#### Description of the task:
Check every line of the entries below for "behaviours", and copy the lines that have it.

Stored data

- - -

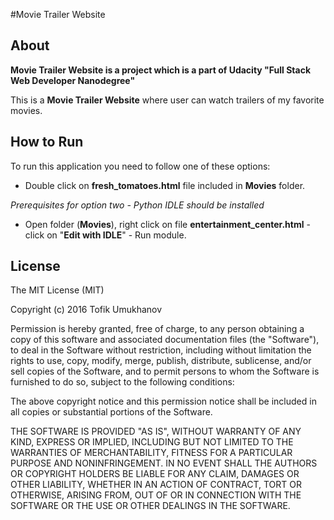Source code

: #Movie Trailer Website
## About
**Movie Trailer Website is a project which is a part of Udacity "Full Stack Web Developer Nanodegree"**

This is a **Movie Trailer Website** where user can watch trailers of my favorite movies.

## How to Run
To run this application you need to follow one of these options:

- Double click on **fresh_tomatoes.html** file included in **Movies** folder.

*Prerequisites for option two - Python IDLE should be installed*

- Open folder (**Movies**), right click on file **entertainment_center.html** - click on "**Edit with IDLE**" - Run module.

## License
The MIT License (MIT)

Copyright (c) 2016 Tofik Umukhanov

Permission is hereby granted, free of charge, to any person obtaining a copy of this software and associated documentation files (the "Software"), to deal in the Software without restriction, including without limitation the rights to use, copy, modify, merge, publish, distribute, sublicense, and/or sell copies of the Software, and to permit persons to whom the Software is furnished to do so, subject to the following conditions:

The above copyright notice and this permission notice shall be included in all copies or substantial portions of the Software.

THE SOFTWARE IS PROVIDED "AS IS", WITHOUT WARRANTY OF ANY KIND, EXPRESS OR IMPLIED, INCLUDING BUT NOT LIMITED TO THE WARRANTIES OF MERCHANTABILITY, FITNESS FOR A PARTICULAR PURPOSE AND NONINFRINGEMENT. IN NO EVENT SHALL THE AUTHORS OR COPYRIGHT HOLDERS BE LIABLE FOR ANY CLAIM, DAMAGES OR OTHER LIABILITY, WHETHER IN AN ACTION OF CONTRACT, TORT OR OTHERWISE, ARISING FROM, OUT OF OR IN CONNECTION WITH THE SOFTWARE OR THE USE OR OTHER DEALINGS IN THE SOFTWARE.
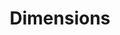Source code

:---
layout: default
bigquery: https://console.cloud.google.com/bigquery?p=covid-19-dimensions-ai&page=table&d=data&t=publications
contributors: Digital Science, https://www.digital-science.com/
cost: Free for personal, non-commercial use.
description: Dimensions contains more than 100 million publications, ranging from
  articles published in scholarly journals, books and book chapters, to preprints
  and conference proceedings. All publications are contextualized with linked data
  sets, funding, publications, patents, clinical trials, and policy documents. You
  can also view associated categories, funders, institutions, and researcher profiles.
documentation: https://docs.dimensions.ai/bigquery/index.html
last_edit: Mon, 04 Apr 2022 19:04:00 GMT
location: https://www.dimensions.ai/products/free/
maintained_by: Digital Science, https://www.digital-science.com/
schema_fields: '[''original_assignee'', ''funder_orgs'', ''journal'', ''research_orgs'',
  ''category_hrcs_rac'', ''funding_details'', ''funding_eur'', ''description'', ''start_date'',
  ''external_ids'', ''original_abstract'', ''associated_publication_arxiv_id'', ''pmcid'',
  ''established'', ''family_members_ids'', ''date_normal'', ''date_imported_gbq'',
  ''interventions'', ''funding_jpy'', ''publication_year'', ''authors'', ''date_print'',
  ''metrics'', ''date'', ''organisation_details'', ''categories'', ''citations'',
  ''research_org_cities'', ''registry'', ''relationships'', ''proceedings_title'',
  ''funder_org_acronyms'', ''type'', ''repository_name'', ''granted_date'', ''phase'',
  ''original_assignee_orgs'', ''links'', ''status'', ''citation_string'', ''kind'',
  ''clinical_trial_ids'', ''resulting_publication_ids'', ''category_rcdc'', ''funding_cad'',
  ''pages'', ''granted_year'', ''filing_date'', ''subtitles'', ''created_date'', ''end_date'',
  ''types'', ''associated_publication_pmid'', ''publication_date'', ''language'',
  ''category_icrp_ct'', ''associated_grant_ids'', ''funding_nzd'', ''repository_url'',
  ''wikipedia_url'', ''associated_publication_id'', ''embargo_date'', ''category_hra'',
  ''current_assignee_orgs'', ''reference_ids'', ''brief_title'', ''year'', ''altmetrics'',
  ''family_id'', ''legal_events'', ''funder_org_state_codes'', ''ipcr'', ''source_id'',
  ''arxiv_id'', ''isbn'', ''cpc'', ''license'', ''funding_amount'', ''date_online'',
  ''gender'', ''expiration_year'', ''volume'', ''family_count'', ''title'', ''date_modified'',
  ''category_for'', ''conditions'', ''conference'', ''category_hrcs_hc'', ''linkout'',
  ''category_sdg'', ''mesh_headings'', ''assignee_countries'', ''issue'', ''abstract'',
  ''filing_status'', ''filing_year'', ''open_access_categories'', ''category_icrp_cso'',
  ''labels'', ''jurisdiction'', ''parent_id'', ''active_years'', ''address'', ''name'',
  ''journal_lists'', ''research_org_country_names'', ''funder_countries'', ''acknowledgements'',
  ''funding_cny'', ''legal_status'', ''patent_ids'', ''id'', ''associated_publication_doi'',
  ''citations_count'', ''funding_chf'', ''original_title'', ''current_assignee'',
  ''researcher_ids'', ''cited_by_ids'', ''funding_gbp'', ''priority_date'', ''mesh_terms'',
  ''category_uoa'', ''publisher'', ''research_org_countries'', ''book_title'', ''resulting_publication_doi'',
  ''research_org_state_names'', ''funder_org'', ''inventor_names'', ''end_year'',
  ''concepts'', ''application_number'', ''aliases'', ''original_assignee_countries'',
  ''funding_aud'', ''acronyms'', ''repository_id'', ''open_access_categories_v2'',
  ''editors'', ''publication_ids'', ''priority_year'', ''current_assignee_countries'',
  ''pmid'', ''funding_usd'', ''category_bra'', ''start_year'', ''date_inserted'',
  ''assignee_orgs'', ''expiration_date'', ''email_address'', ''funder_org_countries'',
  ''research_org_city_names'', ''grant_number'', ''supporting_grant_ids'', ''eisbn'',
  ''investigators'', ''doi'', ''funder_org_cities'', ''research_org_state_codes'',
  ''funding_currency'', ''foa_number'', ''acronym'', ''book_series_title'']'
shortname: dimensions
tags:
- scholarly literature
- patents
- funding
- clinical trials
- academic profiles
terms_of_use: 'Use of both the Dimensions COVID-19 dataset and full Dimensions dataset
  are subject to the Dimensions Terms of use: https://www.dimensions.ai/policies-terms-legal '
title: Dimensions
uuid: dcff88bd-fe6b-4fdb-8159-809bf9d7bc1c
---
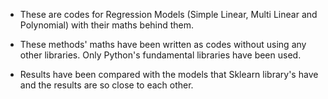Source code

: - These are codes for Regression Models (Simple Linear, Multi Linear and Polynomial) with their maths behind them. 

- These methods' maths have been written as codes without using any other libraries. Only Python's fundamental libraries have been used. 

- Results have been compared with the models that Sklearn library's have and the results are so close to each other.
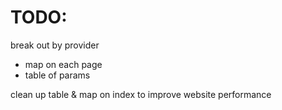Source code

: # TODO:
break out by provider
* map on each page
* table of params

clean up table & map on index to improve website performance
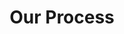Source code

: ---
title: "Our Process"
layout: post
lang: en
lang-ref: 112-process
section: 1
category: 
  - projects
hero:
  image:
    src: 1.12-tx-heading.jpg
    alt: A photo of beakers, one of which is filled with a bright green, transparent liquid.
  standards:
    - users
    - accessibility
    - iterate
blocks:
  - type: title
    label: Typical GC Staffing Process
  - This section looks at how a typical GC staffing process maps against a typical staffing process using Talent Cloud. It’s important to note that there are always variations in each GC staffing process, and the description below is not meant to convey, as an absolute, what always happens. That being said, the description of a typical GC staffing process is consistent with what we heard over and over again during user-testing with applicants, hiring managers and HR advisors. It is also consistent with departmental findings reported under Blueprint 2020, as well as the extensive mapping and research work of the Red Tape Reduction Team that explored the issue of time to staff from 2014-2016. 
  - In a typical GC staffing process, we heard that managers usually started by using an existing Statement of Merit Criteria (SOMC) for the same classification and level, provided by their HR team as reference in drafting their own SOMC. Often, the same list of criteria were used in the new SOMC, as the previous SOMC, even in cases where the specifics of the job varied. Most of the criteria specified years of experience as a requirement. Other information about the job (e.g. team culture, key tasks, etc.) was usually minimal or non-existent.
  - During the application process, we found that applicants were often asked to provide detailed examples on how they meet each of the criteria. Applicants usually provided long responses and used keywords from the job advertisement to maximize the likelihood of being screened in. Many processes also required applicants to submit their resume.
  - We heard that it was quite usual for a staffing process to receive hundreds or even thousands of applications, which many HR advisors and managers described as overwhelming. Some departments used various methods, such as random selections, to reduce the volume before reviewing the applications. The applications were downloaded as a single PDF file by the HR advisor and shared with managers. (In processes where the number of applications was very large, several dozen applications would be included in each file, and managers would receive several files.) Managers needed to use their own method to keep track of the applicants.
  - Many departments required managers to develop an assessment plan and assessment materials before having access to the applications. During the assessment process, whether candidates received communications on their status depended on individual managers and HR advisors. Support for managers varied significantly across departments when it came to developing assessment materials, assessing applicants, and communicating results to applicants at different stages.
  - Once a candidate was selected, depending on the position, they might need to undergo official language evaluations. All selected candidates needed to obtain the appropriate security clearance. Second language evaluations could only be scheduled by HR advisors, whereas the security clearance process varied by departments. 
  - To finalize the staffing process, the HR advisor gathered all the required documents from both the candidate and the manager to obtain internal approval. The list of required documents varied slightly across departments, so was the internal approval process. These documents were usually submitted in a package while the candidate was undergoing second language evaluation and security clearance. The Letter of Offer was issued once internal approval was obtained, second language evaluation was completed, and security clearance was granted.
  - type: title
    label: What is different about Talent Cloud?
  - type: subtitle
    label: Questioning and testing every element
  - All aspects of the Talent Cloud site are rigorously tested with users. Collectively, these independent elements impact time-to-staff and hiring results. 
  - We placed a strong focus on elements facing external applicants. For many, this is their first introduction to GC hiring, and the look and feel of a site has a huge influence on whether or not top talent decides to apply. Many users infer that the organization will be much like the platform itself, particularly when it comes to recruiting digital and tech talent.
  - We worked with users to question everything - and we do mean everything - that went onto the site. We looked at everything from colour scheme to reading level to gender review of language to ease of use for those with alternative accessibility considerations. Indigenous communities and underrepresented groups were engaged in the design process, and provided amazing insights into elements of language, process and platform configuration that enabled or blocked them from feeling included and applying for jobs. 
  - "In addition to all that, we tested the simple courtesy requirements of hiring: do applicants feel the process is fair, understandable, inclusive, responsive, and timely?"
  - Talent Cloud also significantly reimagined the process by which managers arrive at the Statement of Merit Criteria (SOMC), introducing impact-driven staffing design and a new bias-reduction methodology that emphasized skills over years of pre-determined experience. Both the theories and the implementations involved looking at every step throughout the job poster crafting process.
  - type: subtitle
    label: Changing what and how information is shared
  - "When Talent Cloud went live in October 2018, it standardized the inclusion of the following components in a job advertisement: impact statements, key tasks, skill requirements, information on the team culture, manager profiles, and whether or not remote work, flex hours and telework were permitted in the role. These were novel additions at the time for a Government of Canada job advertisement. Talent Cloud also designed its platform to publicly show the number of applications received in real time on each job advertisement."
  - The platform includes tools for crafting a job poster that would be optimized to yield the best hiring result and an assessment planning tool (but not the assessments themselves). By linking the list of criteria to the assessment plan, managers and HR advisors can have informed discussions on how the choices made on the job advertisement could impact the time for assessment. All tools were developed to deliver a focus on reducing time to staff, increasing diversity of applications, and honing in on the best candidate for the position, taking into account both hard skills and culture fit.
  - type: subtitle
    label: Paying attention to human behaviours
  - Many of our interventions seek to encourage desirable behaviours or remove pain points for our users. The application process is divided into different sections to make it easier for applicants, especially those who have never applied to government jobs, to navigate. There are behavioural-based instructions throughout the process to encourage applicants to carefully consider whether they are a good fit for the position, but also guidance on how to submit a good application. We have also specifically designed an integrity pledge to nudge applicants in submitting truthful information.
  - In designing, we paid close attention on how to make the staffing process easier for managers (while still meeting HR requirements), including examining the roles procrastination and communication played in determining the average time to staff. Interventions range from auto-completing some job poster fields based on the manager’s selection, to presorting applications by priority, veteran, and citizenship status.  
  - Similarly, when there are desirable behaviours from managers and HR advisors that could contribute to reducing time-to-staff or improving the quality of hire, we built in nudges throughout the process to encourage those behaviours. For instance, managers are nudged to support remote work and flexible hours. They are also reminded of optimizing selection criteria for best results. In addition, Talent Cloud created separate HR and Manager portals with time tracking features, allowing all involved in a process to know exactly who had the next step in moving the process forward, and what any hold ups might be. 
  - type: title
    label: What is not different about Talent Cloud?
  - Out of all the parts of the hiring process, finalizing the hire is the area in which Talent Cloud has the least influence. Interventions here were minimal. Notably, this is also the element of the staffing process that Talent Cloud was almost entirely unable to influence in terms of reducing time to staff (see section on experiments related to Reducing Time to Staff.)
  - That being said, we tried to provide all relevant information to applicants so they can be prepared in advance. We also worked with managers and HR advisors to rethink how some of the steps (e.g. second language evaluation and other assessments) could occur in parallel. We’ve done extensive work on finalizing the HR record. Notably, we only release the related features in stages, with alpha and beta versions. Not all features (such as time tracking and the record of decision tools) have been fully released yet.
  - For security clearance, we worked with the security office to design and build an online reliability clearance form as a prototype.
  - type: process
    chunks:
      - name: Posting a Job
        graphic:
          src: 1.12-process-1.png
          alt: "A graphic showcasing a variety of objects that represent the job posting process, including a checklist, a person's profile, and a clock."
        steps:
          - key: 1
            name: Optimized Job Poster
            items:
              - Impact-driven design
              - Skills-based requirements
              - Education and equivalent experiences
              - Optimizing selection criteria for best results
              - Nudging managers to support remote work, flex hours
              - Auto-complete fields with flexibility to edit
              - Evergreen skills database with option to add specifications related to the position
          - key: 2
            name: Assessment Plan
            items:
              - Mapping selection criteria to assessment process
              - Accelerating the manager-HR conversation
              - Predicting the minimum timeline for hiring and reassessing
          - key: 3
            name: Approvals and Posting
            items:
              - All approvals in place
              - Link posted to GC Jobs
              - Priority clearance and policy compliance
              - Tracking of job poster status and responsible party
              - Interaction through manager and HR platforms to reduce email traffic
              - Ongoing monitoring of application rate
      - name: Applying to a Job
        graphic:
          src: 1.12-process-2.png
          alt: "A graphic showcasing a variety of objects that represent the application process, including a chess piece, a timeline, and a clock."
        steps:
          - key: 4
            name: Browse Jobs
            items:
              - Advertisements display information on impact, key tasks, team culture, operating context, and leadership style
              - Targeted outreach to applicants
              - Number of applicants and countdown to closing date clearly displayed
              - Clarity on whether remote work, telework, and flex hours are allowed
          - key: 5
            name: Craft an Application
            items:
              - Accessible by design, inclusive by design
              - Behaviour-based instructions and navigation
              - Evidence against skills requirements
              - Testing the effectiveness of self-assessment
              - Integrity pledge
          - key: 6
            name: Profile and Skills
            items:
              - Reusable skills narratives and applications
              - How profiles were (and weren’t) used
              - Profile fields
      - name: Assessing the Applicants
        graphic:
          src: 1.12-process-3.png
          alt: "A graphic showcasing a variety of objects that represent the assessment process, including a checklist, a mail envelope, and graphs and charts."
        steps:
          - key: 7
            name: Application Volume
            items:
              - Application language designed to alter application rates 
              - Reviewing applications in real time (as soon as they’re submitted)
              - Interventions to manage application volume
          - key: 8
            name: Application Screening
            items:
              - Layout, text, and flow to reduce procrastination
              - Integrated priority screening
              - Applicant pre-sorting by priority, veteran, and citizenship status
              - Automatic sorting as managers make screening decisions
          - key: 9
            name: Assessments
            items:
              - Email templates
              - Reminders on next steps
              - Record of decision templates
              - Excel exports for HR use
      - name: Finalizing the Hire
        graphic:
          src: 1.12-en-process-4.png
          alt: "A graphic showcasing a variety of objects that represent hiring finalization, including an applicant profile, a shield with a checkmark, and a person saying 'You're hired!'."
        steps:
          - key: 10
            name: Language Evaluation
            items:
              - Building in language that applicants understand
              - Recommendations for early second language evaluation (SLE)
          - key: 11
            name: Security Clearance
            items:
            - "\"Out of Country\" criminal record check"
            - Online security form for reliability clearance (testing-only)
          - key: 12
            name: Final Staffing File
            items:
              - Priority clearance number in place
              - Support in documentations
              - Record of decision tool (designed, tested, but not released)
---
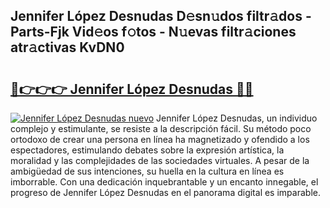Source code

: ## Jennifer López Desnudas D𝚎sn𝚞dos filtr𝚊dos - Parts-Fjk Vid𝚎os f𝚘tos - N𝚞evas filtr𝚊ciones atr𝚊ctivas KvDN0

# <h2><a href="http://mb9u0w.tromn.icu/?c=Jennifer+L%c3%b3pez+Desnudas">🔗👉👉👉 Jennifer López Desnudas 🔗🔗</a></h2>

[![Jennifer López Desnudas nuevo](https://i.imgur.com/pEAQMta.gif)](http://mb9u0w.tromn.icu/?c=Jennifer+L%c3%b3pez+Desnudas)
Jennifer López Desnudas, un individuo complejo y estimulante, se resiste a la descripción fácil. Su método poco ortodoxo de crear una persona en línea ha magnetizado y ofendido a los espectadores, estimulando debates sobre la expresión artística, la moralidad y las complejidades de las sociedades virtuales. A pesar de la ambigüedad de sus intenciones, su huella en la cultura en línea es imborrable. Con una dedicación inquebrantable y un encanto innegable, el progreso de Jennifer López Desnudas en el panorama digital es imparable.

- - -

#### Answer for the task:
    label: Paying attention to human behaviours
  - Many of our interventions seek to encourage desirable behaviours or remove pain points for our users. The application process is divided into different sections to make it easier for applicants, especially those who have never applied to government jobs, to navigate. There are behavioural-based instructions throughout the process to encourage applicants to carefully consider whether they are a good fit for the position, but also guidance on how to submit a good application. We have also specifically designed an integrity pledge to nudge applicants in submitting truthful information.
  - Similarly, when there are desirable behaviours from managers and HR advisors that could contribute to reducing time-to-staff or improving the quality of hire, we built in nudges throughout the process to encourage those behaviours. For instance, managers are nudged to support remote work and flexible hours. They are also reminded of optimizing selection criteria for best results. In addition, Talent Cloud created separate HR and Manager portals with time tracking features, allowing all involved in a process to know exactly who had the next step in moving the process forward, and what any hold ups might be. 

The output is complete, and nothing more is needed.